1. N+1 Problem
N+1 problem is mostly talked about in the context of ORMs. In this kind of problem, the system needs to load N children of a one parent entity where only the parent entity was requested for.
By default, ORMs are configured with lazy-loading disabled, so one query issued for the parent entity causes N more queries, i.e. one each for N child entities.
This N+1 problem is often considered a significant performance bottleneck, and so shall be solved at the design level of the application.
2. N+1 Problem in REST APIs
Though mostly directly associated, yet the N+1 problem is not specific to ORMs only. This problem can be related to the context of web APIs as well, e.g. REST APIs.
In the case of web APIs, the N+1 problem is a situation where client applications are required to call the server N+1 times to fetch one collection resource + N child resources.
This is mostly because the collection resource did not provided enough information about the child resources to help the client application to build its user interface altogether.
For example, a REST API returning a collection of books as a resource.
<books uri="/books" size="100">
<book uri="/books/1" id="1">
<isbn>3434253561</isbn>
</book>
<book uri="/books/2" id="2">
<isbn>3423423534</isbn>
</book>
<book uri="/books/3" id="3">
<isbn>5352342344</isbn>
</book>
...
...
</books>
Here /books
resource return list of books with information including only it’s id
and isbn
. This information is not enough to build a client application UI, which will want to typically show the books name
in UI rather than ISBN.
In some situations, the clients may want to show other information such as the author’s name and the publication year as well.
In the above scenario, the client application MUST make N more requests for each individual book resource at /books/{id}
. So in the total client will end up invoking REST APIs N+1 times.
The above scenario is only for example.

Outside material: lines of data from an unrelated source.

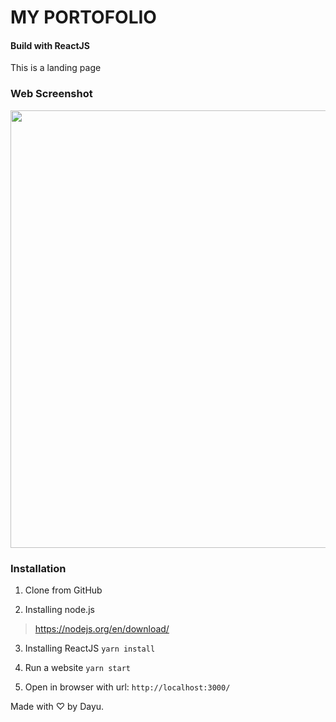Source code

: # MY PORTOFOLIO
#### Build with ReactJS
This is a landing page

### Web Screenshot
<img src="img/1.png" width="700" height="auto">

### Installation

1. Clone from GitHub

2. Installing node.js
> https://nodejs.org/en/download/

3. Installing ReactJS
` yarn install `

4. Run a website
` yarn start `

5. Open in browser with url:
` http://localhost:3000/ `

Made with ♡ by Dayu.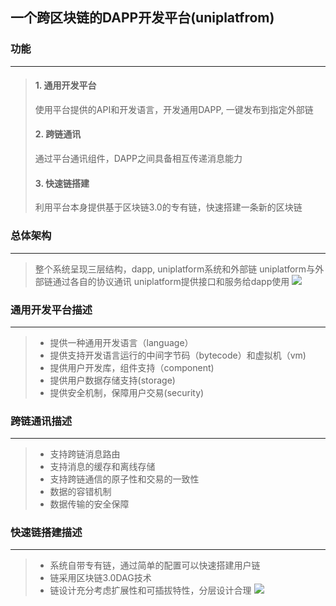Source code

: ## 一个跨区块链的DAPP开发平台(uniplatfrom)


### 功能
---
> #### 1. 通用开发平台
>  使用平台提供的API和开发语言，开发通用DAPP, 一键发布到指定外部链
> #### 2. 跨链通讯
>  通过平台通讯组件，DAPP之间具备相互传递消息能力
> #### 3. 快速链搭建
>  利用平台本身提供基于区块链3.0的专有链，快速搭建一条新的区块链
>

### 总体架构
---
> 整个系统呈现三层结构，dapp, uniplatform系统和外部链
> uniplatform与外部链通过各自的协议通讯
> uniplatform提供接口和服务给dapp使用
> ![](https://github.com/linkchain-lc/basecoin/blob/master/platform/source/pic1.png?raw=true)

### 通用开发平台描述
---
> - 提供一种通用开发语言（language）
> - 提供支持开发语言运行的中间字节码（bytecode）和虚拟机（vm)
> - 提供用户开发库，组件支持（component)
> - 提供用户数据存储支持(storage)
> - 提供安全机制，保障用户交易(security)



### 跨链通讯描述
---
> - 支持跨链消息路由
> - 支持消息的缓存和离线存储
> - 支持跨链通信的原子性和交易的一致性
> - 数据的容错机制
> - 数据传输的安全保障


### 快速链搭建描述
---
> - 系统自带专有链，通过简单的配置可以快速搭建用户链
> - 链采用区块链3.0DAG技术
> - 链设计充分考虑扩展性和可插拔特性，分层设计合理
> ![](https://github.com/linkchain-lc/basecoin/blob/master/platform/source/pic2.png?raw=true)
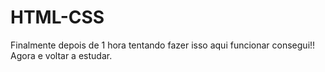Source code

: # HTML-CSS
Finalmente depois de 1 hora tentando fazer isso aqui funcionar consegui!! Agora e voltar a estudar.

<a href= https://alexfelepe.github.io/HTML-CSS/Modulo2/Bio%20essence/paginas/ >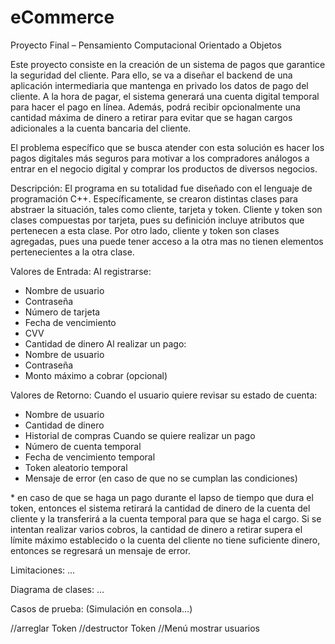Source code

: # eCommerce
Proyecto Final – Pensamiento Computacional Orientado a Objetos

Este proyecto consiste en la creación de un sistema de pagos que garantice la seguridad del cliente. Para ello, se va a diseñar el backend de una aplicación intermediaria que mantenga en privado los datos de pago del cliente. A la hora de pagar, el sistema generará una cuenta digital temporal para hacer el pago en línea. Además, podrá recibir opcionalmente una cantidad máxima de dinero a retirar para evitar que se hagan cargos adicionales a la cuenta bancaria del cliente.

El problema específico que se busca atender con esta solución es hacer los pagos digitales más seguros para motivar a los compradores análogos a entrar en el negocio digital y comprar los productos de diversos negocios.

Descripción:
El programa en su totalidad fue diseñado con el lenguaje de programación C++. Específicamente, se crearon distintas clases para abstraer la situación, tales como cliente, tarjeta y token. Cliente y token son clases compuestas por tarjeta, pues su definición incluye atributos que pertenecen a esta clase. Por otro lado, cliente y token son clases agregadas, pues una puede tener acceso a la otra mas no tienen elementos pertenecientes a la otra clase.

Valores de Entrada:
  Al registrarse:
  - Nombre de usuario
  - Contraseña
  - Número de tarjeta
  - Fecha de vencimiento
  - CVV
  - Cantidad de dinero
  Al realizar un pago:
  - Nombre de usuario
  - Contraseña
  - Monto máximo a cobrar (opcional)

Valores de Retorno:
  Cuando el usuario quiere revisar su estado de cuenta:
  - Nombre de usuario
  - Cantidad de dinero
  - Historial de compras
  Cuando se quiere realizar un pago
  - Número de cuenta temporal
  - Fecha de vencimiento temporal
  - Token aleatorio temporal
  - Mensaje de error (en caso de que no se cumplan las condiciones)

  \* en caso de que se haga un pago durante el lapso de tiempo que dura el token, entonces el sistema retirará la cantidad de dinero de la cuenta del cliente y la transferirá a la cuenta temporal para que se haga el cargo. Si se intentan realizar varios cobros, la cantidad de dinero a retirar supera el límite máximo establecido o la cuenta del cliente no tiene suficiente dinero, entonces se regresará un mensaje de error.

Limitaciones:
...

Diagrama de clases:
...

Casos de prueba:
(Simulación en consola...)


//arreglar Token
//destructor Token
//Menú mostrar usuarios
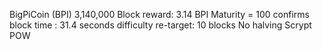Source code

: BigPiCoin (BPI)
3,140,000
Block reward: 3.14 BPI
Maturity = 100 confirms
block time : 31.4 seconds
difficulty re-target: 10 blocks
No halving
Scrypt POW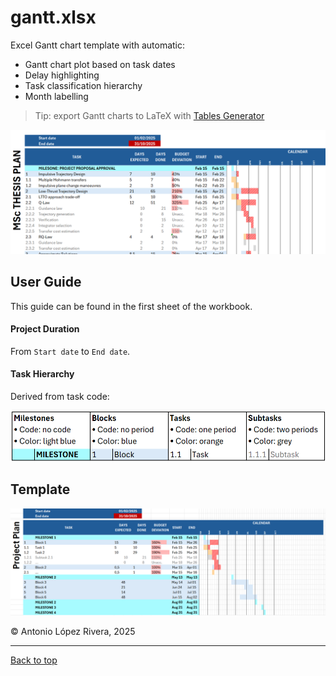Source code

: # gantt.xlsx

Excel Gantt chart template with automatic:
- Gantt chart plot based on task dates
- Delay highlighting
- Task classification hierarchy
- Month labelling

> Tip: export Gantt charts to LaTeX with [Tables Generator](https://www.tablesgenerator.com)

![Example](example.png)

## User Guide

This guide can be found in the first sheet of the workbook.

#### Project Duration
From `Start date` to `End date`.

#### Task Hierarchy
Derived from task code:

![Task Hierarchy](task_hierarchy.png)

## Template

![Template](template.png)

© Antonio López Rivera, 2025

---

[Back to top](#gantt-chart-template)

The idea is that insufficient information in collection resources may lead to the N+1 problem in REST APIs.
3. How to Solve N+1 Problem
The good thing about the previously discussed problem is that we know what exactly what is the issue. And this makes the solution pretty easy.
Include enough information in single resources inside collection resources.

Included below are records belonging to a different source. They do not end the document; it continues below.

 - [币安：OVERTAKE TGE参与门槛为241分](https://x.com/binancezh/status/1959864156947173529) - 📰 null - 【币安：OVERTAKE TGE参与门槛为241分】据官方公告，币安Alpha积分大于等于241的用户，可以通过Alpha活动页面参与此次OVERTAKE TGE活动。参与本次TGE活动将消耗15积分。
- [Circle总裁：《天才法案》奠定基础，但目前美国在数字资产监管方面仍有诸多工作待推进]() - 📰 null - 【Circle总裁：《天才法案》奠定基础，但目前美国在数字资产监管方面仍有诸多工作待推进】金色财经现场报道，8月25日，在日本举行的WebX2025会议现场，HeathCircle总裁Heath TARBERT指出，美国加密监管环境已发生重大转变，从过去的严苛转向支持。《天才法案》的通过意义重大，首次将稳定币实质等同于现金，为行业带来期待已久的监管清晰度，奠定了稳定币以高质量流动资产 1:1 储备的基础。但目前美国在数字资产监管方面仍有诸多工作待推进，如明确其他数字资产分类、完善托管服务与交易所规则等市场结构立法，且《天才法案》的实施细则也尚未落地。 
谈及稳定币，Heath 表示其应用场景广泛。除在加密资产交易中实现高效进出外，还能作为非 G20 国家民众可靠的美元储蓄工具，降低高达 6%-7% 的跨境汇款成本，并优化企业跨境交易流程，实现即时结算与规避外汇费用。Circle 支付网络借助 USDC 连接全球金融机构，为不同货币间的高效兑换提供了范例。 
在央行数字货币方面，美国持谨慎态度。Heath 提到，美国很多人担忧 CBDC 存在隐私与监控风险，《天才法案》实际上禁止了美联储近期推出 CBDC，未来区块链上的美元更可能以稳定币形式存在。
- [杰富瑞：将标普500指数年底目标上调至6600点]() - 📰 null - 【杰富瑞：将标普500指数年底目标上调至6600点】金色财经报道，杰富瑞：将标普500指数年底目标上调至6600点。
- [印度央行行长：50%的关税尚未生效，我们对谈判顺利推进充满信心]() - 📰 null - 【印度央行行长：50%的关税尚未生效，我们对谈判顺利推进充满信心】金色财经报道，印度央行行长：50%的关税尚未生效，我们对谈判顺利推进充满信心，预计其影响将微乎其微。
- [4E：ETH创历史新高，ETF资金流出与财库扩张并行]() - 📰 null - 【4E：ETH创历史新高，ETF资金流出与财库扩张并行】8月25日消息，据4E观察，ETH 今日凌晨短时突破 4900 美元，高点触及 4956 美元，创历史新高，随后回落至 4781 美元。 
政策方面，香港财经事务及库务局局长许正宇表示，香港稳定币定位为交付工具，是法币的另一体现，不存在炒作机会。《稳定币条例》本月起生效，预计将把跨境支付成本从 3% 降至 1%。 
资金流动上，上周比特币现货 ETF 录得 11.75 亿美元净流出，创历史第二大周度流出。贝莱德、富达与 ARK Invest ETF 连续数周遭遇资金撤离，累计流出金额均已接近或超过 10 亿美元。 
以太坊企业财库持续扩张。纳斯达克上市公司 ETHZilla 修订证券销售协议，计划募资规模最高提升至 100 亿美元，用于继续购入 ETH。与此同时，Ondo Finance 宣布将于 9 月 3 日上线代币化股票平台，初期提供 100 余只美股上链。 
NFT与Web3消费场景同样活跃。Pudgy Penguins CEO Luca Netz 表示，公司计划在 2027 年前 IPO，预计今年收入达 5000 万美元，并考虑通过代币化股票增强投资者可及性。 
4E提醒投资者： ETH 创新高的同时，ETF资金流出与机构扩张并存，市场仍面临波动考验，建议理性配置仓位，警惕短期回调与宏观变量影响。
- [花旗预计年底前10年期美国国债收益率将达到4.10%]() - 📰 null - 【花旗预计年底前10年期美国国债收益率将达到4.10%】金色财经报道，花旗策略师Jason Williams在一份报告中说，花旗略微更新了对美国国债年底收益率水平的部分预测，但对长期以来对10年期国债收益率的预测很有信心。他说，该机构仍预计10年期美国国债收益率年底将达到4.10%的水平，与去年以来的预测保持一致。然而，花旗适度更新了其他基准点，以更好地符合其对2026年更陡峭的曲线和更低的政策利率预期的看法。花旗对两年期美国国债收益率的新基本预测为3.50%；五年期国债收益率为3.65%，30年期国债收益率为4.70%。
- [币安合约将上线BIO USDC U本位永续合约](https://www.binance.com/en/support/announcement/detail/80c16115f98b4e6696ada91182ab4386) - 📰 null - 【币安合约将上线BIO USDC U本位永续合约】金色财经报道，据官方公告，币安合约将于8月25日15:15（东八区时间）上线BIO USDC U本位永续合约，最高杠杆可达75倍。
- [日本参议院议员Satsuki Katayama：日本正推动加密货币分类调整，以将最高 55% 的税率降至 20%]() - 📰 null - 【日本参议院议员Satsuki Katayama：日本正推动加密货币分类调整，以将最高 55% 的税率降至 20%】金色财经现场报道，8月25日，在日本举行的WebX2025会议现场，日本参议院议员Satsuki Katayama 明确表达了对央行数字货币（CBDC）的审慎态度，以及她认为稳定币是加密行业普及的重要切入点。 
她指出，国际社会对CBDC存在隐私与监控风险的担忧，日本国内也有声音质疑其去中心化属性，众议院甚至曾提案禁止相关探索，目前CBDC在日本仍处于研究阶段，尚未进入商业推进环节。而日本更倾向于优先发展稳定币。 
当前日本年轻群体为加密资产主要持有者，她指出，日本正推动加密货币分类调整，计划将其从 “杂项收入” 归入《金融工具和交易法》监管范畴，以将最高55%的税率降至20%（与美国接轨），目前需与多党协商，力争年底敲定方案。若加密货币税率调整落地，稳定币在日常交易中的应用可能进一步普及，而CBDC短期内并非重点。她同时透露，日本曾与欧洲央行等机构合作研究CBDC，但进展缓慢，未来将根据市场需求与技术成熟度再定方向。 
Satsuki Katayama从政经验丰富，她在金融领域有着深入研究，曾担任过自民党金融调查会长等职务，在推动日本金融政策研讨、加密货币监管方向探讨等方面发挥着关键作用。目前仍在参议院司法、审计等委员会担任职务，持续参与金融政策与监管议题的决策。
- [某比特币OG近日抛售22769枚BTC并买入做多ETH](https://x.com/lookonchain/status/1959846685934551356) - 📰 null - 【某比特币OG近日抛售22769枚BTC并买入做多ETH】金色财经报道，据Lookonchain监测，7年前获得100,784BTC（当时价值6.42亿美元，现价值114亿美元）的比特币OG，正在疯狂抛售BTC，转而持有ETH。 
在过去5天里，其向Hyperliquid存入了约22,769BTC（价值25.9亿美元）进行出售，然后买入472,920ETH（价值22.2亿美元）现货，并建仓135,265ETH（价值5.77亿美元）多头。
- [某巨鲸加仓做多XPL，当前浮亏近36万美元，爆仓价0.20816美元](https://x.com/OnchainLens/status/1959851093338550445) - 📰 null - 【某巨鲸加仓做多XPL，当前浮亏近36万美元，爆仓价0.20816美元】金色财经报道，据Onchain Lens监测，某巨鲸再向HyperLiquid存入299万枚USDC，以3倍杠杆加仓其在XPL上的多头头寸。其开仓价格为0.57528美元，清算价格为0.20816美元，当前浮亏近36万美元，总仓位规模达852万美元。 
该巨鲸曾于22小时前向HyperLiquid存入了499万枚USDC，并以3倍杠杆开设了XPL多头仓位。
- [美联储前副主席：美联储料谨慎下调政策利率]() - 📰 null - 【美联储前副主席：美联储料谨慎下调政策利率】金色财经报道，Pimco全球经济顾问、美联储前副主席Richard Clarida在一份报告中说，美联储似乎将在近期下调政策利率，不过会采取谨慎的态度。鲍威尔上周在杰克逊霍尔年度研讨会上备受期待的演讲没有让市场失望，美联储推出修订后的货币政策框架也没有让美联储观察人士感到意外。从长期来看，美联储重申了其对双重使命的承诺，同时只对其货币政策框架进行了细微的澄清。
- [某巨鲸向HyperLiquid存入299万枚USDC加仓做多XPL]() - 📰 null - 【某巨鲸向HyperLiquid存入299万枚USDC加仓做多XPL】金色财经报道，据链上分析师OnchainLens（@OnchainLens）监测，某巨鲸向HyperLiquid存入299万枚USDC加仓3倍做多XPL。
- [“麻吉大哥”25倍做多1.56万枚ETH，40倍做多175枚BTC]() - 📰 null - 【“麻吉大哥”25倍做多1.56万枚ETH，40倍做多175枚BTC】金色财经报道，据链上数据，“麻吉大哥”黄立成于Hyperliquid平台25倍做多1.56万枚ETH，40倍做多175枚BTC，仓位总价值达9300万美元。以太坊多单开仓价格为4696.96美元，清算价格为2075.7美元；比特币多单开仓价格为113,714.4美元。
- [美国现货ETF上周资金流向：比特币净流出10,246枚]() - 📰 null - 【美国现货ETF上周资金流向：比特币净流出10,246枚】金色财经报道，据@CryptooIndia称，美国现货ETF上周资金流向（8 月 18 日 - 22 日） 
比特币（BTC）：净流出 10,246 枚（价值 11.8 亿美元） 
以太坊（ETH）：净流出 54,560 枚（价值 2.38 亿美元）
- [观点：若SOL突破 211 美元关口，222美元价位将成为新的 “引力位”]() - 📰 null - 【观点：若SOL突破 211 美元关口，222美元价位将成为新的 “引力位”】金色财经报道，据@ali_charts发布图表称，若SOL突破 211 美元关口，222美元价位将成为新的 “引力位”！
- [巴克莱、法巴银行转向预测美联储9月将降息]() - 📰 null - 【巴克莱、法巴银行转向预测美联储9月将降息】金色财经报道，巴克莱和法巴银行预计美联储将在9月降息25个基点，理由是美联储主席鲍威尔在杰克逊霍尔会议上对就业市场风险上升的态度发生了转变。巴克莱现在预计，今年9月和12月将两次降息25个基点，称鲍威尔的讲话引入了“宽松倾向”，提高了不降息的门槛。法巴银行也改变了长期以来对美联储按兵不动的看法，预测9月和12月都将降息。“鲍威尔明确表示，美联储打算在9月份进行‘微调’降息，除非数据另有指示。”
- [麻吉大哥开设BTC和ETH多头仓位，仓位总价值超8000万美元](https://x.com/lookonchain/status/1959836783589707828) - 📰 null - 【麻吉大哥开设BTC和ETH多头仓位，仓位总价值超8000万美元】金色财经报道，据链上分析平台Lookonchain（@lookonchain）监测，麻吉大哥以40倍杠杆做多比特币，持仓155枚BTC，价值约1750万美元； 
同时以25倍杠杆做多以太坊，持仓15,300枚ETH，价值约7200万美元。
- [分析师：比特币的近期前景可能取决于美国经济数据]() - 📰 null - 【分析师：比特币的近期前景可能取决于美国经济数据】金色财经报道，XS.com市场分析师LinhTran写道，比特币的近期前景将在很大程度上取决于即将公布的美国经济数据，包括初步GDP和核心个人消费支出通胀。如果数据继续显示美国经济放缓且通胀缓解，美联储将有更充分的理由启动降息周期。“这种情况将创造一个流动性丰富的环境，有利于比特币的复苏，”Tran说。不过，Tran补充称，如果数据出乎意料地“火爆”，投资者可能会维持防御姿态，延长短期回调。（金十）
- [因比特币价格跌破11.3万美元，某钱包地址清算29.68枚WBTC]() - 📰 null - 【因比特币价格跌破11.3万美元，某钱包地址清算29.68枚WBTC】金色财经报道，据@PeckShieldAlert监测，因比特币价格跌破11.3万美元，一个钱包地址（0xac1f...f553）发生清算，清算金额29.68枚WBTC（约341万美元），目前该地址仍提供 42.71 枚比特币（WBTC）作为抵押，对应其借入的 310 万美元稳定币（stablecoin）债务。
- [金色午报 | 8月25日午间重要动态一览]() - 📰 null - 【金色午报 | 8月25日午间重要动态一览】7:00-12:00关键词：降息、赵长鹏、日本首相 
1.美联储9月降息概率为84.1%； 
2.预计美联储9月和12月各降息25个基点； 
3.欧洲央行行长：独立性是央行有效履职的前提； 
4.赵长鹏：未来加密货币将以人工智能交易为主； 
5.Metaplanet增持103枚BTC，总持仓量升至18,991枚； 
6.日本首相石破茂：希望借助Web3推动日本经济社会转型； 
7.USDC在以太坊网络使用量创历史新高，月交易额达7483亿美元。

We may require to consult with API consumers, do the market research for similar applications and their user interfaces, or simply put ourselves in the client’s shoes.

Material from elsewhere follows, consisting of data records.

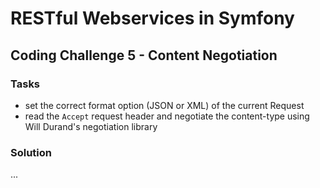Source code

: # RESTful Webservices in Symfony

## Coding Challenge 5 - Content Negotiation

### Tasks

- set the correct format option (JSON or XML) of the current Request
- read the `Accept` request header and negotiate the content-type using Will Durand's negotiation library

### Solution

...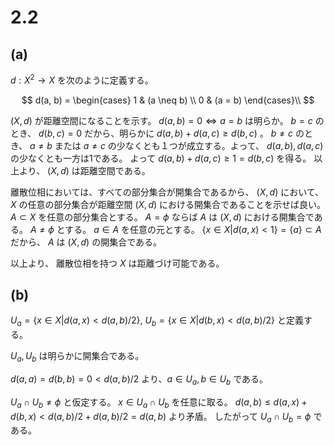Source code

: # 2.2

## (a)

$d: X^2 \to X$ を次のように定義する。

$$
d(a, b) = \begin{cases}
1 & (a \neq b) \\
0 & (a = b)
\end{cases}\\
$$

$(X, d)$ が距離空間になることを示す。
$d(a, b) = 0 \iff a = b$ は明らか。
$b=c$ のとき、 $d(b, c) = 0$ だから、明らかに
$d(a, b) + d(a, c) \geq d(b, c)$ 。
$b\neq c$ のとき、 $a\neq b$ または $a\neq c$ の少なくとも１つが成立する。よって、 $d(a, b), d(a, c)$ の少なくとも一方は1である。
よって $d(a, b)+d(a, c) \geq 1 = d(b, c)$ を得る。
以上より、 $(X, d)$ は距離空間である。

離散位相においては、すべての部分集合が開集合であるから、 $(X, d)$ において、 $X$ の任意の部分集合が距離空間 $(X, d)$ における開集合であることを示せば良い。 $A \subset X$ を任意の部分集合とする。
$A=\phi$ ならば $A$ は $(X, d)$ における開集合である。
$A\neq\phi$ とする。 $a \in A$ を任意の元とする。
$\lbrace x\in X | d(a, x) < 1 \rbrace= \lbrace a\rbrace \subset A$ だから、 $A$ は $(X, d)$ の開集合である。

以上より、 離散位相を持つ $X$ は距離づけ可能である。

## (b)

$U_a = \lbrace x \in X | d(a, x) < d(a, b)/2\rbrace,$
$U_b = \lbrace x \in X | d(b, x) < d(a, b)/2\rbrace$ と定義する。

$U_a, U_b$ は明らかに開集合である。

$d(a, a) = d(b, b) = 0 < d(a,b)/2$ より、$a \in U_a, b \in U_b$ である。

$U_a \cap U_b \neq \phi$ と仮定する。
$x \in U_a \cap U_b$ を任意に取る。
$d(a, b) \leq d(a, x) + d(b, x) < d(a, b)/2 + d(a, b)/2 = d(a, b)$ より矛盾。
したがって $U_a \cap U_b = \phi$ である。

Moreover, we may evolve our APIs over time as our understanding of client requirements improve. This is possible using API versioning.
Dunno, sounds like something that could be easily solved with an optional uri parameter or custom header e.g. “detailed”. That way you could avoid high payloads when not necessary.
I mean… Having a “?detailed=true” filter doesn’t fix the issue of the N+1 problem. You’ll still hit the DB with a ton of individual requests, rather than just 1.
We’re looking for O(1), not O(n) here. Your idea just shifts the workload to potentially only impact a smaller set of requests. The solution is to analyse where your DB is getting hammered a lot, and looking at revising the data structure to include that data in to the root item, rather than making extra queries for often accessed information… This is really just a symptom of the advantage that document/NoSQL databases give over normalised SQL ones, the fact that data duplication isn’t public enemy number one, and can, in certain situations, IMPROVE performance.
Great article, but you may want to include an example at the end that mimics the original example but is the solution to the problem. Explaining it is perfectly fine, but a visual example helps convey the idea better imo. In fact, maybe adding a visual to show the reduced number of requests for each example would be good too.
Graphql to rescue
GraphQL doesn’t solve the problem… GraphQL doesn’t concern itself with HOW THE DATA IS STORED!
If the data is stored/grouped/whatever poorly, then you’ll still encounter the N+1 problem described here. This is a logical science problem, rather than an application implementation problem.
From the GraphQL.org FAQ:
“these resolver functions should delegate to a _business logic layer_ responsible for communicating with the various underlying data sources”
GraphQL is just responsible for getting data out of your chosen database in an efficient manner… If, similarly to the example in this article, I have references to each book, based on its ISBN, then GraphQL will STILL have to make the same lookups, because the data is STILL stored in that way. It’s not magic, and it still needs to link data together via ISBN’s, which means it still has to make additional database lookups… 1, for the initial query (to get all the ISBN’s it’s interested in), then N for all the book names it needs to get (looking up each book with a given ISBN to find its name).